- Directed by: Pupi Avati
- Written by: Pupi Avati Tommaso Avati
- Starring: Riccardo Scamarcio Sharon Stone
- Cinematography: Blasco Giurato
- Music by: Raphael Gualazzi
- Distributed by: 01 Distribution
- Release dates: 27 August 2014 (Montreal); 18 September 2014 (Italy);
- Running time: 102 minutes
- Country: Italy
- Language: Italian
- Box office: US$807,225 (Italy)

= A Golden Boy =

A Golden Boy (Un ragazzo d'oro) is a 2014 Italian comedy-drama film written and directed by Pupi Avati. It won the Best Screenplay Award at the 2014 Montreal World Film Festival.

==Plot==
The film follows Davide (Riccardo Scamarcio), a copywriter whose father was a movie screenwriter.
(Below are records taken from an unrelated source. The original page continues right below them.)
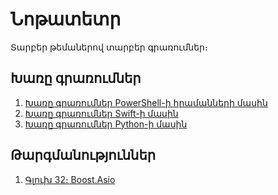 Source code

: # Նոթատետր

Տարբեր թեմաներով տարբեր գրառումներ։

## Խառը գրառումներ 

1. [Խառը գրառումներ PowerShell-ի հրամանների մասին](my/powershell.md)
2. [Խառը գրառումներ Swift-ի մասին](my/swift.md)
3. [Խառը գրառումներ Python-ի մասին](my/python.md)

## Թարգմանություններ

1. [Գլուխ 32։ Boost.Asio](translated/ch32.md)
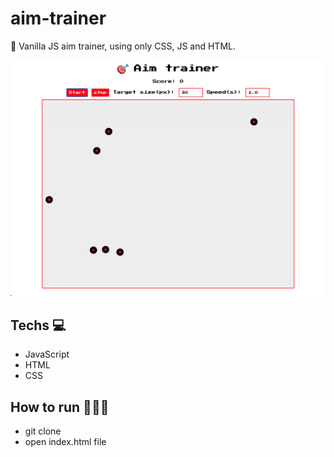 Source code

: # aim-trainer
🎯 Vanilla JS aim trainer, using only CSS, JS and HTML.

![demo](demo.png)

## Techs 💻
- JavaScript
- HTML
- CSS

## How to run 🏃🏻‍♂️
- git clone
- open index.html file
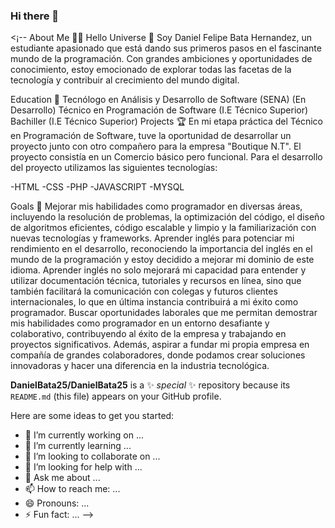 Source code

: ### Hi there 👋 
<¡-- About Me 👦🏻
Hello Universe 💫
Soy Daniel Felipe Bata Hernandez, un estudiante apasionado que está dando sus primeros pasos en el fascinante mundo de la programación. Con grandes ambiciones y oportunidades de conocimiento, estoy emocionado de explorar todas las facetas de la tecnología y contribuir al crecimiento del mundo digital.

Education 🧩
Tecnólogo en Análisis y Desarrollo de Software (SENA) (En Desarrollo)
Técnico en Programación de Software (I.E Técnico Superior)
Bachiller (I.E Técnico Superior)
Projects 🏆
En mi etapa práctica del Técnico en Programación de Software, tuve la oportunidad de desarrollar un proyecto junto con otro compañero para la empresa "Boutique N.T". El proyecto consistía en un Comercio básico pero funcional. Para el desarrollo del proyecto utilizamos las siguientes tecnologías:

-HTML
-CSS
-PHP
-JAVASCRIPT
-MYSQL

Goals 🚀
Mejorar mis habilidades como programador en diversas áreas, incluyendo la resolución de problemas, la optimización del código, el diseño de algoritmos eficientes, código escalable y limpio y la familiarización con nuevas tecnologías y frameworks.
Aprender inglés para potenciar mi rendimiento en el desarrollo, reconociendo la importancia del inglés en el mundo de la programación y estoy decidido a mejorar mi dominio de este idioma. Aprender inglés no solo mejorará mi capacidad para entender y utilizar documentación técnica, tutoriales y recursos en línea, sino que también facilitará la comunicación con colegas y futuros clientes internacionales, lo que en última instancia contribuirá a mi éxito como programador.
Buscar oportunidades laborales que me permitan demostrar mis habilidades como programador en un entorno desafiante y colaborativo, contribuyendo al éxito de la empresa y trabajando en proyectos significativos. Además, aspirar a fundar mi propia empresa en compañía de grandes colaboradores, donde podamos crear soluciones innovadoras y hacer una diferencia en la industria tecnológica.

**DanielBata25/DanielBata25** is a ✨ _special_ ✨ repository because its `README.md` (this file) appears on your GitHub profile.

Here are some ideas to get you started:

- 🔭 I’m currently working on ...
- 🌱 I’m currently learning ...
- 👯 I’m looking to collaborate on ...
- 🤔 I’m looking for help with ...
- 💬 Ask me about ...
- 📫 How to reach me: ...
- 😄 Pronouns: ...
- ⚡ Fun fact: ...
-->
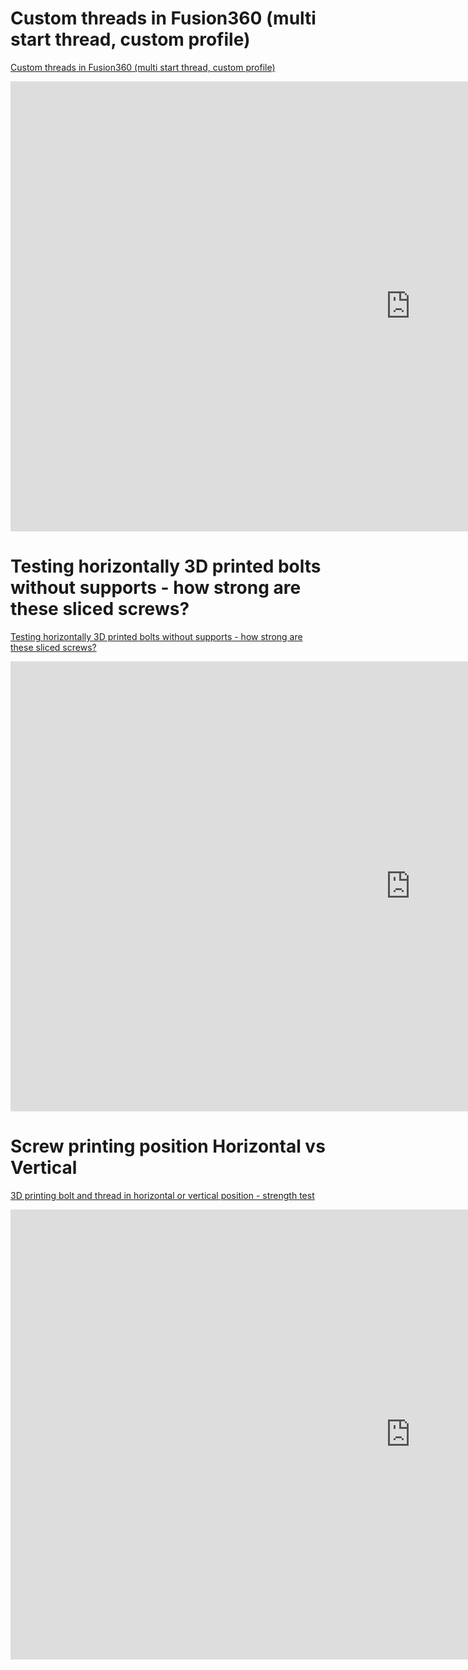 # Custom threads in Fusion360 (multi start thread, custom profile)

[Custom threads in Fusion360 (multi start thread, custom profile)](https://youtu.be/nwsPWjqPz6M)

<iframe width="1280" height="720" src="https://www.youtube.com/embed/nwsPWjqPz6M" title="Custom threads in Fusion360 (multi start thread, custom profile)" frameborder="0" allow="accelerometer; autoplay; clipboard-write; encrypted-media; gyroscope; picture-in-picture; web-share" referrerpolicy="strict-origin-when-cross-origin" allowfullscreen></iframe>

# Testing horizontally 3D printed bolts without supports - how strong are these sliced screws?

[Testing horizontally 3D printed bolts without supports - how strong are these sliced screws?](https://youtu.be/E3WRBp-T42o)

<iframe width="1280" height="720" src="https://www.youtube.com/embed/E3WRBp-T42o" title="Testing horizontally 3D printed bolts without supports - how strong are these sliced screws?" frameborder="0" allow="accelerometer; autoplay; clipboard-write; encrypted-media; gyroscope; picture-in-picture; web-share" referrerpolicy="strict-origin-when-cross-origin" allowfullscreen></iframe>

# Screw printing position Horizontal vs Vertical

[3D printing bolt and thread in horizontal or vertical position - strength test](https://youtu.be/ZiQek0wei1g)

<iframe width="1280" height="720" src="https://www.youtube.com/embed/ZiQek0wei1g" title="3D printing bolt and thread in horizontal or vertical position - strength test" frameborder="0" allow="accelerometer; autoplay; clipboard-write; encrypted-media; gyroscope; picture-in-picture; web-share" referrerpolicy="strict-origin-when-cross-origin" allowfullscreen></iframe>

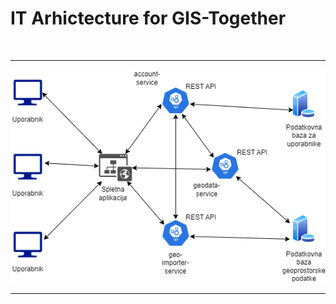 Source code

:# IT Arhictecture for GIS-Together
<br> 

---

![System diagram](/.github/system-diagram.drawio.png)

---
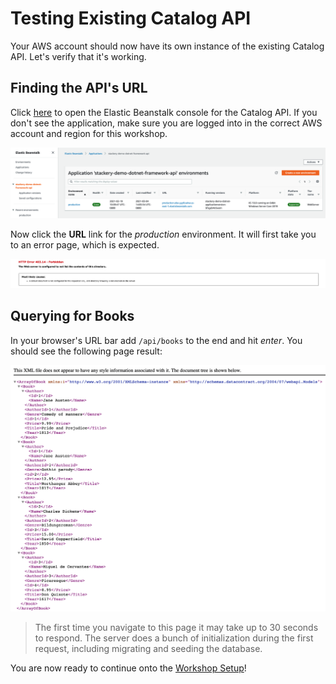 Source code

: # Testing Existing Catalog API
Your AWS account should now have its own instance of the existing Catalog API. Let's verify that it's working.

## Finding the API's URL
Click [here](https://console.aws.amazon.com/elasticbeanstalk/home#/application/overview?applicationName=stackery-demo-dotnet-framework-api) to open the Elastic Beanstalk console for the Catalog API. If you don't see the application, make sure you are logged into in the correct AWS account and region for this workshop.

![Elastic Beanstalk Console](./ebconsole.png)

Now click the **URL** link for the *production* environment. It will first take you to an error page, which is expected.

![Error Page](./rooterror.png)

## Querying for Books
In your browser's URL bar add `/api/books` to the end and hit *enter*. You should see the following page result:

![Books Records](./books.png)

> The first time you navigate to this page it may take up to 30 seconds to respond. The server does a bunch of initialization during the first request, including migrating and seeding the database.

You are now ready to continue onto the [Workshop Setup](../../3-workshop-setup/README.md)!
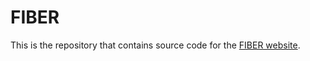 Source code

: # FIBER

This is the repository that contains source code for the [FIBER website](https://fiber.github.io).
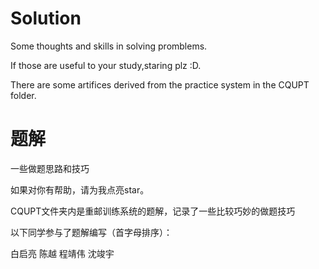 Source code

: # Solution
Some thoughts and skills in solving promblems.

If those are useful to your study,staring plz :D.

There are some artifices derived from the practice system in the CQUPT folder.

# 题解
一些做题思路和技巧

如果对你有帮助，请为我点亮star。

CQUPT文件夹内是重邮训练系统的题解，记录了一些比较巧妙的做题技巧

以下同学参与了题解编写（首字母排序）：

白启亮 陈越 程靖伟 沈竣宇


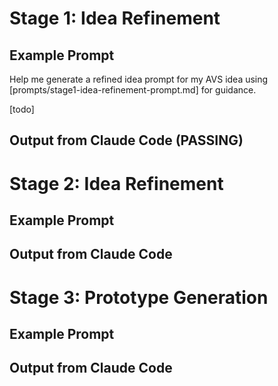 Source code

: 
# Stage 1: Idea Refinement

## Example Prompt


Help me generate a refined idea prompt for my AVS idea using [prompts/stage1-idea-refinement-prompt.md] for guidance. 

[todo]


## Output from Claude Code (PASSING)


# Stage 2: Idea Refinement

## Example Prompt

## Output from Claude Code


# Stage 3: Prototype Generation


## Example Prompt


## Output from Claude Code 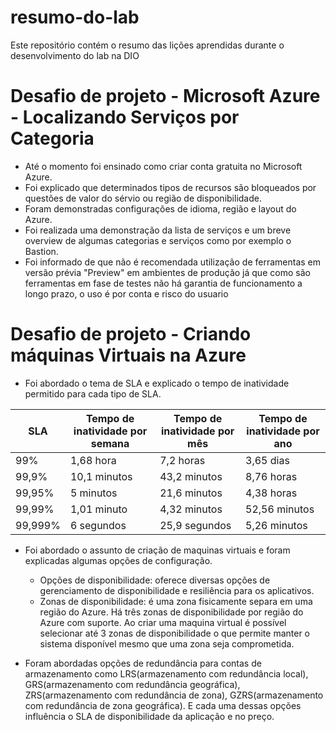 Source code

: # resumo-do-lab
Este repositório contém o resumo das lições aprendidas durante o desenvolvimento do lab na DIO


# Desafio de projeto - Microsoft Azure - Localizando Serviços por Categoria
- Até o momento foi ensinado como criar conta gratuita no Microsoft Azure.
- Foi explicado que determinados tipos de recursos são bloqueados por questões de valor do sérvio ou região de disponibilidade.
- Foram demonstradas configurações de idioma, região e layout do Azure.
- Foi realizada uma demonstração da lista de serviços e um breve overview de algumas categorias e serviços como por exemplo o Bastion.
- Foi informado de que não é recomendada utilização de ferramentas em versão prévia "Preview" em ambientes de produção já que como são ferramentas em fase de testes não há garantia de funcionamento a longo prazo, o uso é por conta e risco do usuario


# Desafio de projeto - Criando máquinas Virtuais na Azure
- Foi abordado o tema de SLA e explicado o tempo de inatividade permitido para cada tipo de SLA. 

| SLA     | Tempo de inatividade por semana | Tempo de inatividade por mês | Tempo de inatividade por ano |
|---------|---------------------------------|------------------------------|------------------------------|
| 99%     | 1,68 hora                       | 7,2 horas                    | 3,65 dias                    |
| 99,9%   | 10,1 minutos                    | 43,2 minutos                 | 8,76 horas                   |
| 99,95%  | 5 minutos                       | 21,6 minutos                 | 4,38 horas                   |
| 99,99%  | 1,01 minuto                     | 4,32 minutos                 | 52,56 minutos                |
| 99,999% | 6 segundos                      | 25,9 segundos                | 5,26 minutos                 |

- Foi abordado o assunto de criação de maquinas virtuais e foram explicadas algumas opções de configuração.
	- Opções de disponibilidade: oferece diversas opções de gerenciamento de disponibilidade e resiliência para os aplicativos.
	- Zonas de disponibilidade: é uma zona fisicamente separa em uma região do Azure. Há três zonas de disponibilidade por região do Azure com suporte. Ao criar uma maquina virtual é possível selecionar até 3 zonas de disponibilidade o que permite manter o sistema disponível mesmo que uma zona seja comprometida.

- Foram abordadas opções de redundância para contas de armazenamento como LRS(armazenamento com redundância local), GRS(armazenamento com redundância geográfica), ZRS(armazenamento com redundância de zona), GZRS(armazenamento com redundância de zona geográfica).
E cada uma dessas opções influência o SLA de disponibilidade da aplicação e no preço.
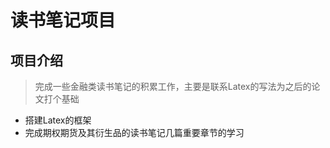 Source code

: # 读书笔记项目 #

## 项目介绍
> 完成一些金融类读书笔记的积累工作，主要是联系Latex的写法为之后的论文打个基础

* 搭建Latex的框架
* 完成期权期货及其衍生品的读书笔记几篇重要章节的学习


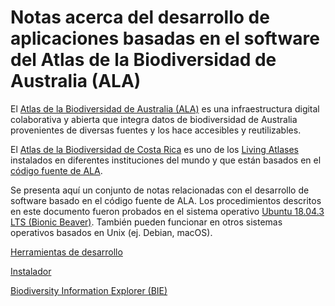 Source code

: # Notas acerca del desarrollo de aplicaciones basadas en el software del Atlas de la Biodiversidad de Australia (ALA)
El [Atlas de la Biodiversidad de Australia (ALA)](https://www.ala.org.au/) es una infraestructura digital colaborativa y abierta que integra datos de biodiversidad de Australia provenientes de diversas fuentes y los hace accesibles y reutilizables.

El [Atlas de la Biodiversidad de Costa Rica](http://www.crbio.cr/) es uno de los [Living Atlases](https://living-atlases.gbif.org/) instalados en diferentes instituciones del mundo y que están basados en el [código fuente de ALA](https://github.com/AtlasOfLivingAustralia).

Se presenta aquí un conjunto de notas relacionadas con el desarrollo de software basado en el código fuente de ALA. Los procedimientos descritos en este documento fueron probados en el sistema operativo [Ubuntu 18.04.3 LTS (Bionic Beaver)](http://releases.ubuntu.com/18.04/). También pueden funcionar en otros sistemas operativos basados en Unix (ej. Debian, macOS).


[Herramientas de desarrollo](https://github.com/AtlasBiodiversidadCostaRica/notas-desarrollo-ala/tree/master/herramientas)

[Instalador](https://github.com/AtlasBiodiversidadCostaRica/notas-desarrollo-ala/tree/master/instalador)

[Biodiversity Information Explorer (BIE)](https://github.com/AtlasBiodiversidadCostaRica/notas-desarrollo-ala/tree/master/bie)
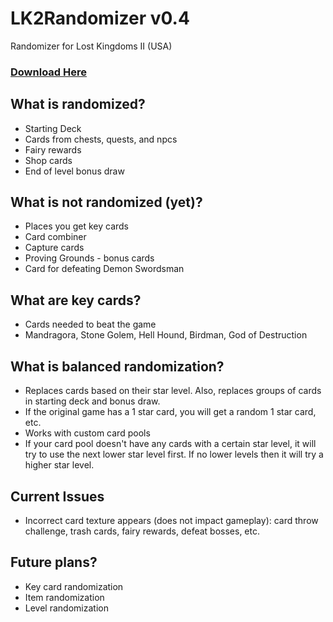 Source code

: # LK2Randomizer v0.4
Randomizer for Lost Kingdoms II (USA)
### [Download Here](https://github.com/BenjWolf/LK2Randomizer/releases/download/v0.4/LK2Randomizer_v0.4DOWNLOAD.rar)
## What is randomized?
* Starting Deck
* Cards from chests, quests, and npcs
* Fairy rewards
* Shop cards
* End of level bonus draw

## What is not randomized (yet)?
* Places you get key cards
* Card combiner
* Capture cards
* Proving Grounds - bonus cards
* Card for defeating Demon Swordsman

## What are key cards?
* Cards needed to beat the game
* Mandragora, Stone Golem, Hell Hound, Birdman, God of Destruction

## What is balanced randomization?
* Replaces cards based on their star level. Also, replaces groups of cards in starting deck and bonus draw.
* If the original game has a 1 star card, you will get a random 1 star card, etc.
* Works with custom card pools
* If your card pool doesn't have any cards with a certain star level, it will try to use the next lower star level first. If no lower levels then it will try a higher star level.

## Current Issues
* Incorrect card texture appears (does not impact gameplay): card throw challenge, trash cards, fairy rewards, defeat bosses, etc.

## Future plans?
* Key card randomization
* Item randomization
* Level randomization
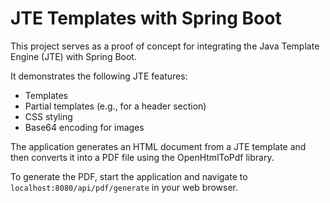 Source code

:# JTE Templates with Spring Boot

This project serves as a proof of concept for integrating the Java Template Engine (JTE) with Spring Boot.

It demonstrates the following JTE features:

*   Templates
*   Partial templates (e.g., for a header section)
*   CSS styling
*   Base64 encoding for images

The application generates an HTML document from a JTE template and then converts it into a PDF file using the OpenHtmlToPdf library.

To generate the PDF, start the application and navigate to `localhost:8080/api/pdf/generate` in your web browser.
After his father's death, he leaves everything he has behind and moves to Rome, where he meets an actress-turned-publisher named Ludovica (Sharon Stone), who wants to release his father's autobiography.

== Cast ==
- Riccardo Scamarcio as Davide Bias
- Sharon Stone as Ludovica Stern
- Cristiana Capotondi as Silvia
- Giovanna Ralli as Davide's Mother
- Lucia Rossi as Beatrice
- Christian Stelluti as Walter Van Vooren
- Patrizio Pelizzi as Policeman
- Osvaldo Ruggieri as Beppe Masiero
- Tommaso Ragno as Ludovica's Husband
- Sandro Dori 	as Notaio
- Fabio Ferrari 	as Agente letterario
- Valeria Marini as Davide's Friend

==Release==
The film screened at the Montreal World Film Festival on 27 August 2014 and was released on 18 September 2014 in Italian cinemas, where it grossed US$807,225.